▸ Task instructions
In the material below, find all lines with the string "rows" and copy them.

▸ Exercise data
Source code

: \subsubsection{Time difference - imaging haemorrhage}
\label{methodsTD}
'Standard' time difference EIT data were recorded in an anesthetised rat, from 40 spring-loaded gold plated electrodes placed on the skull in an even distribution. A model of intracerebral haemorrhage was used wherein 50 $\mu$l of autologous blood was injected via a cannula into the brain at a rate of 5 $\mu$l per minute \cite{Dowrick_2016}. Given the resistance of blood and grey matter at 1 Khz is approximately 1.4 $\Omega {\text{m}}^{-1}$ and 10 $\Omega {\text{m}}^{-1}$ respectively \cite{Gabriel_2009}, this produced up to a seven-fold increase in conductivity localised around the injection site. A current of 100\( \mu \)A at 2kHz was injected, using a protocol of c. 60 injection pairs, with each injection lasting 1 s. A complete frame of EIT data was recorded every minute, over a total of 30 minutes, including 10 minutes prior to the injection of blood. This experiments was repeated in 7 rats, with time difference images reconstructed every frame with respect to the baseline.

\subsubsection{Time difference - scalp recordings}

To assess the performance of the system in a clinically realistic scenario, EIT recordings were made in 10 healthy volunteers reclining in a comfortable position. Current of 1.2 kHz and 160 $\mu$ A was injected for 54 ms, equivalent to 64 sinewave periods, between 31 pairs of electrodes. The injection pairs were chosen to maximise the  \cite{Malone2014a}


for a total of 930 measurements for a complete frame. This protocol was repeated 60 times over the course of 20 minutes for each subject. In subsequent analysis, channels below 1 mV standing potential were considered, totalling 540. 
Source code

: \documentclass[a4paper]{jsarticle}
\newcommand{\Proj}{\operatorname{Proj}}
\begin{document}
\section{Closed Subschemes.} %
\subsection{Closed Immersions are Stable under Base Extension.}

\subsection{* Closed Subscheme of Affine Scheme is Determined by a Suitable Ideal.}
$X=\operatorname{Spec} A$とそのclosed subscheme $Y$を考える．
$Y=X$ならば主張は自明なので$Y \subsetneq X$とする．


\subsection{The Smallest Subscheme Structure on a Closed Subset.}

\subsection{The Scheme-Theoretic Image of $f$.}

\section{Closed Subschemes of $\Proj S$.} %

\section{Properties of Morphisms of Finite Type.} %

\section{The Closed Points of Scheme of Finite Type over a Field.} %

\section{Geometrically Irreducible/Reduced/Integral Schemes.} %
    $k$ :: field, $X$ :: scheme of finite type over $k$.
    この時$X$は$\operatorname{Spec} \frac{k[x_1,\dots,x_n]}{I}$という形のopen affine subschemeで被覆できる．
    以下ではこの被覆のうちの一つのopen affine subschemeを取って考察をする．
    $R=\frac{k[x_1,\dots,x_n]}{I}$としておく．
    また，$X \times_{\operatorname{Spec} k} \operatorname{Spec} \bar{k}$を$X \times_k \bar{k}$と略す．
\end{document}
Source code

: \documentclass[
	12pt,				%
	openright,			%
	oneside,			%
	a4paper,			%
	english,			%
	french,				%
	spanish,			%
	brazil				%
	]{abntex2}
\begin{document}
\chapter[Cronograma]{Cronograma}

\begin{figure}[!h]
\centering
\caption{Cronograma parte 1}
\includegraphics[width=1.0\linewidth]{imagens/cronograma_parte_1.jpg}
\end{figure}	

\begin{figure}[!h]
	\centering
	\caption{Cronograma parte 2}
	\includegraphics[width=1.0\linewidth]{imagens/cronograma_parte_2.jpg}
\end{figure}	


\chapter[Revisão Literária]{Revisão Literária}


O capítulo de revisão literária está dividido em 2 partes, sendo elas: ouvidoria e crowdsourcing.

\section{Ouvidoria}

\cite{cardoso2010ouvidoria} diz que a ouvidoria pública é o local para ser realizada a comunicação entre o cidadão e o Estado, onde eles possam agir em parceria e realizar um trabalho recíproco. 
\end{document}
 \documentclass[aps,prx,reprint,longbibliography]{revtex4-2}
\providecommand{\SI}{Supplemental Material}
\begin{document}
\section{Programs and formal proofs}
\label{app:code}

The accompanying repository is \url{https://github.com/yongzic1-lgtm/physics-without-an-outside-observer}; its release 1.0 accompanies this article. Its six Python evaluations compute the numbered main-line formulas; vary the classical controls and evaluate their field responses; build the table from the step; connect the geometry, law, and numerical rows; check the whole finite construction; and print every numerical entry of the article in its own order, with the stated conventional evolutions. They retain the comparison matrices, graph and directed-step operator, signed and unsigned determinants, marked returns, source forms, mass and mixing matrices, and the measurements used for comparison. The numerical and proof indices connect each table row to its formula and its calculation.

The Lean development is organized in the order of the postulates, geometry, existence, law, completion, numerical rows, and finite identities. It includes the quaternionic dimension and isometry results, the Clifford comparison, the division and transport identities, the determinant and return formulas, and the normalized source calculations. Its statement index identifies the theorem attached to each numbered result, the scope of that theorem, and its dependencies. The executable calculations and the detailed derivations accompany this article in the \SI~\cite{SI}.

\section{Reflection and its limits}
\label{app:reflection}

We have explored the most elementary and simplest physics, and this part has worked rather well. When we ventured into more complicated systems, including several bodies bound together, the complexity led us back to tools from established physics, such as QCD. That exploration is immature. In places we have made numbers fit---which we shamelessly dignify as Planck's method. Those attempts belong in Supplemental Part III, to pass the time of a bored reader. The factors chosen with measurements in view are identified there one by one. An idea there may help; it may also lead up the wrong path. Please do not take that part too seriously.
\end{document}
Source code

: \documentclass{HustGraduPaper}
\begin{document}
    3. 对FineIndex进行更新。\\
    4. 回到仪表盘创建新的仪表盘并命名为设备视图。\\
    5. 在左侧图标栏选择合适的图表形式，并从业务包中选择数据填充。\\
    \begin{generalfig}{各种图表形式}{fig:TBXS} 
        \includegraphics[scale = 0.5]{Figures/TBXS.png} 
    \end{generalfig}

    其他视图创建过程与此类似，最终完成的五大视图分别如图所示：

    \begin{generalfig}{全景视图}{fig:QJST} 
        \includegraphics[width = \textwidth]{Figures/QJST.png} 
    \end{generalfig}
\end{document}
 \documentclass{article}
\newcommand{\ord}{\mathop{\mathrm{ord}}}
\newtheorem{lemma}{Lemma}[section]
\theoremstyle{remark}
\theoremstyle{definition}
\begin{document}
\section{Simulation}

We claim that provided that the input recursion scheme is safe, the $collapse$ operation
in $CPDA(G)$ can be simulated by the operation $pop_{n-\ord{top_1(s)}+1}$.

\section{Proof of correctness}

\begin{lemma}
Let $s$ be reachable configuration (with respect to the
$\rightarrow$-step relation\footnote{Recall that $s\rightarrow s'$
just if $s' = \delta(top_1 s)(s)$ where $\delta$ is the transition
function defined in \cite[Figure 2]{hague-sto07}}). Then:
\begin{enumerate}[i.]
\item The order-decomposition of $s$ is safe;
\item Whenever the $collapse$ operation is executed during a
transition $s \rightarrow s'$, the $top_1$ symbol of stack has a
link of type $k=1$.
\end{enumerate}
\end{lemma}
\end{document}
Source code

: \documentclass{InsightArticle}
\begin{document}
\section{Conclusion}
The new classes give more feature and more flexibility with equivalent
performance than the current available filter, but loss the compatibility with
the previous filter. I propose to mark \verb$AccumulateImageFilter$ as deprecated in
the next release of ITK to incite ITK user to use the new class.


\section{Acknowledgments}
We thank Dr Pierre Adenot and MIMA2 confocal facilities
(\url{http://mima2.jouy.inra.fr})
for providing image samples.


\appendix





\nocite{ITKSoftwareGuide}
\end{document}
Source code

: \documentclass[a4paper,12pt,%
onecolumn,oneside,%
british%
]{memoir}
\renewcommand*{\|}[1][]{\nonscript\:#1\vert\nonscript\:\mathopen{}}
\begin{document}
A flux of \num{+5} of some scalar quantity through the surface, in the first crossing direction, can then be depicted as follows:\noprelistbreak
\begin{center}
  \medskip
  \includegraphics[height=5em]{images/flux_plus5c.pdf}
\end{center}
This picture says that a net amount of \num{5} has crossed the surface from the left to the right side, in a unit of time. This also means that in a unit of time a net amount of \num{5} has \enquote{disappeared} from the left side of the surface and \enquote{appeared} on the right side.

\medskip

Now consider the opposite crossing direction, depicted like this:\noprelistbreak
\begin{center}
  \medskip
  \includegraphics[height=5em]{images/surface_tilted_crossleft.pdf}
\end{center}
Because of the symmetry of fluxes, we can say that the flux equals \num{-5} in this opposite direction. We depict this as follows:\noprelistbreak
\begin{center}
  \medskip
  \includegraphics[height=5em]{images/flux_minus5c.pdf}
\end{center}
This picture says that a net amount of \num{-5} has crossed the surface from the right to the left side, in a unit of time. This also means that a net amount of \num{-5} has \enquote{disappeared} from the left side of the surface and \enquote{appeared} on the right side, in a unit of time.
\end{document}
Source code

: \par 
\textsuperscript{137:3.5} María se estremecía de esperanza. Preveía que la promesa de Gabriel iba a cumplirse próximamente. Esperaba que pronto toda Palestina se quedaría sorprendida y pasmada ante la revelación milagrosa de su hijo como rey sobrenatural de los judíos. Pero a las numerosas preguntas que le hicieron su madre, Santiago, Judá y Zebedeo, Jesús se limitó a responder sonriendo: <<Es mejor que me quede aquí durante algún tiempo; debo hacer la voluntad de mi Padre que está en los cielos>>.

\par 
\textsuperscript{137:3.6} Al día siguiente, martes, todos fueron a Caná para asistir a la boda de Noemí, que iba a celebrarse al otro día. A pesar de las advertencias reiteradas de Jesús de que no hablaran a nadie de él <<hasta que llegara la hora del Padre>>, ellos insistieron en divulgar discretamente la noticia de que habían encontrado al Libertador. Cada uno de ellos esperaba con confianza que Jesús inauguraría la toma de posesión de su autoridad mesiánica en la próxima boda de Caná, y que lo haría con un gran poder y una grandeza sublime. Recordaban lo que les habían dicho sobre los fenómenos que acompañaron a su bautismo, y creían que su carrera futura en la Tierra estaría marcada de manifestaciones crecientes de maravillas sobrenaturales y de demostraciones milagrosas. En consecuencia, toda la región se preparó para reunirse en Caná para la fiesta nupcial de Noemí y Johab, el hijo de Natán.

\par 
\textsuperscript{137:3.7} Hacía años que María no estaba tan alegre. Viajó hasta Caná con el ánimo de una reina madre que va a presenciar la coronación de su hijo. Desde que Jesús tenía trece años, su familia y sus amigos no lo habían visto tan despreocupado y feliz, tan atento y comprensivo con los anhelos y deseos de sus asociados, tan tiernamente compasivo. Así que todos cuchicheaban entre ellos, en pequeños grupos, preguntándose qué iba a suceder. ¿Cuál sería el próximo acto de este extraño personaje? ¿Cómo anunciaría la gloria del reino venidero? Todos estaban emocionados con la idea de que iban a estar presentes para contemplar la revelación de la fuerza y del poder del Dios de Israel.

▸ Final answer
The accompanying repository is \url{https://github.com/yongzic1-lgtm/physics-without-an-outside-observer}; its release 1.0 accompanies this article. Its six Python evaluations compute the numbered main-line formulas; vary the classical controls and evaluate their field responses; build the table from the step; connect the geometry, law, and numerical rows; check the whole finite construction; and print every numerical entry of the article in its own order, with the stated conventional evolutions. They retain the comparison matrices, graph and directed-step operator, signed and unsigned determinants, marked returns, source forms, mass and mixing matrices, and the measurements used for comparison. The numerical and proof indices connect each table row to its formula and its calculation.
The Lean development is organized in the order of the postulates, geometry, existence, law, completion, numerical rows, and finite identities. It includes the quaternionic dimension and isometry results, the Clifford comparison, the division and transport identities, the determinant and return formulas, and the normalized source calculations. Its statement index identifies the theorem attached to each numbered result, the scope of that theorem, and its dependencies. The executable calculations and the detailed derivations accompany this article in the \SI~\cite{SI}.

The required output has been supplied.